Things you can do to help your child
Moving story book
You might like to create a moving story book with (or for) your child which explains some of the key features of moving home. Explaining what will happen at the different stages of the move can help to allay children's fears about the moving process. It can also help them to discuss and process any sense of loss they may feel at leaving their current home and environment.
You can take photos of your current home, the people and places that your child likes and is familiar with. Then do the same in the new location and put them in a moving story book prior to moving.
You can write or draw what will happen in the run-up to your move, on moving day and the few days afterwards. This can help children to become accustomed to what will actually happen and what moving home involves for them, as well as what their new home and location looks like.
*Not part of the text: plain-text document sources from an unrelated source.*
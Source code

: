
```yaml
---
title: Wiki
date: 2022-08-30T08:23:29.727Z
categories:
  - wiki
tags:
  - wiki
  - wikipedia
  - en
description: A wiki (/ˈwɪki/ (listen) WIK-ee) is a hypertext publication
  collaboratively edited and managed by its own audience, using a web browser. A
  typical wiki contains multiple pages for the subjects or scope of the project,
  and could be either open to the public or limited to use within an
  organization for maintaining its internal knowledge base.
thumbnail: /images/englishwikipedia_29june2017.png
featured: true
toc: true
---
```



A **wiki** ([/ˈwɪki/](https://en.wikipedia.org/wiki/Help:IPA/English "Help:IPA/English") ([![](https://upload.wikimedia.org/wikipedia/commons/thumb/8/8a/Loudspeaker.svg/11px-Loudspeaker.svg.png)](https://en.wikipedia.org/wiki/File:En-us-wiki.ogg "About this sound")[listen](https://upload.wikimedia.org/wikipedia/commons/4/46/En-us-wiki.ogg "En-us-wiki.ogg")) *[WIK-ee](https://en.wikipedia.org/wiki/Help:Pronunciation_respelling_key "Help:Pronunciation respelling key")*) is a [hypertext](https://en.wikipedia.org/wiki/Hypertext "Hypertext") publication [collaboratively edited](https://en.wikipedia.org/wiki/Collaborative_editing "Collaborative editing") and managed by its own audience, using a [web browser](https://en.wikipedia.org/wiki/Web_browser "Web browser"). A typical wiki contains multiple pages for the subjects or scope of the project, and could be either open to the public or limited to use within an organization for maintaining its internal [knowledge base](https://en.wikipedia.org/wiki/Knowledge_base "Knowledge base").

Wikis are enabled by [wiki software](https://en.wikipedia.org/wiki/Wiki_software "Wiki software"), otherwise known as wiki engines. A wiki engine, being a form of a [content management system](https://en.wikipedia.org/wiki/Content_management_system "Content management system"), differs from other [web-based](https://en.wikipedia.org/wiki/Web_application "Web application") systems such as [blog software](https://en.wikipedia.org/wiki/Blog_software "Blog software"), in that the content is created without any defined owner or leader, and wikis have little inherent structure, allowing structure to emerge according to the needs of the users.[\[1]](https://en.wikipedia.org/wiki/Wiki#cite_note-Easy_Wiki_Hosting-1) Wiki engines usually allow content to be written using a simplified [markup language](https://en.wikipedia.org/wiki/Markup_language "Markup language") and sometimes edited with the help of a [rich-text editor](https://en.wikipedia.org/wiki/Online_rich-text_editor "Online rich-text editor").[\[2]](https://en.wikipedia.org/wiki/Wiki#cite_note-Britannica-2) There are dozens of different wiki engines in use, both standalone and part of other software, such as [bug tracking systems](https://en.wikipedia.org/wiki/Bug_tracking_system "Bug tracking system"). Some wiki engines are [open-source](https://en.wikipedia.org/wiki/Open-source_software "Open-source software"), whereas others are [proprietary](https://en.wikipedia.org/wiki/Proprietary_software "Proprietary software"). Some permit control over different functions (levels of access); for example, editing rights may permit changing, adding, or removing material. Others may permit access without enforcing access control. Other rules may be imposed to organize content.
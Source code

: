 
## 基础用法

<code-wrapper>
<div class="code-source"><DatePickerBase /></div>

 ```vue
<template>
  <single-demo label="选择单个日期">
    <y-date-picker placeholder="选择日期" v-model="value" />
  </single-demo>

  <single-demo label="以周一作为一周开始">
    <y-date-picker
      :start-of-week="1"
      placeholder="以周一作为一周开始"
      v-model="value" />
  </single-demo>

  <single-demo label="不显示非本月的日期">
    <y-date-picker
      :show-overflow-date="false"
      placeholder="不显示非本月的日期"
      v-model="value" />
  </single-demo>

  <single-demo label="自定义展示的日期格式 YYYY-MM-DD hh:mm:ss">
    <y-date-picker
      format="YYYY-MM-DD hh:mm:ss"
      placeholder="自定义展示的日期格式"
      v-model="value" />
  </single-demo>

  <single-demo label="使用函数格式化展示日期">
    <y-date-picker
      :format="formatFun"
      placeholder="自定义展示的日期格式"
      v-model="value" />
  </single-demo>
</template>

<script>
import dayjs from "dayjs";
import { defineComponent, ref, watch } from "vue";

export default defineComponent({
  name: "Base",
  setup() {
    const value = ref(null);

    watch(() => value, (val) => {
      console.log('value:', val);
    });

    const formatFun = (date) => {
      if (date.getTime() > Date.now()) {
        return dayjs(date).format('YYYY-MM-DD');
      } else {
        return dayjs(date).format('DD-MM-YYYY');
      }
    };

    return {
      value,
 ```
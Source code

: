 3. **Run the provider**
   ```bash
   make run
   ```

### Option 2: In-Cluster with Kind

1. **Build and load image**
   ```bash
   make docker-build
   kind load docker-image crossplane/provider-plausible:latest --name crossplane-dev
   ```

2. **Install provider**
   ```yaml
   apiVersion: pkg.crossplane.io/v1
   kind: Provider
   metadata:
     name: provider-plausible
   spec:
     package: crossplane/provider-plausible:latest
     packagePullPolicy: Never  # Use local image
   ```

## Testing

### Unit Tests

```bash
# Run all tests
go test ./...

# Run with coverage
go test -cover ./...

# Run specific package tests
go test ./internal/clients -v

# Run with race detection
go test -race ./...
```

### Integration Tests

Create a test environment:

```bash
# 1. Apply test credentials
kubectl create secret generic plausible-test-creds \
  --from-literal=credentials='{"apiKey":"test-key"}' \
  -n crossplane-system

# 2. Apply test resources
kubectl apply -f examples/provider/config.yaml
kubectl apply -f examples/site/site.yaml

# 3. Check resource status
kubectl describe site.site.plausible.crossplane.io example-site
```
You can add photos of people who will continue to be in your child's life after they have moved, and new people/places you might already know in your new location.
Familiarise children with the new home and location
If possible, visit the new home and/or place with your child, or do this online with maps and images if you can't visit in person. This enables children to become familiar with aspects of their new home and location prior to moving. It might prompt them to ask questions about what their life will be like in their new home and location.
If there are particular places you will visit, routes or routines you will follow then show these to your child and discuss them. Helping your child to visualise what their new 'everyday' will be like in their new home and location is reassuring for them.
My life book
Take photos/draw pictures of the main people and places in your child's life in your current home and location. Your child may like to contribute or add to their my life book. You might like to ask people to write messages in the book. The book becomes a record of the home, people and places that you are moving away from that you can look at frequently during the moving process.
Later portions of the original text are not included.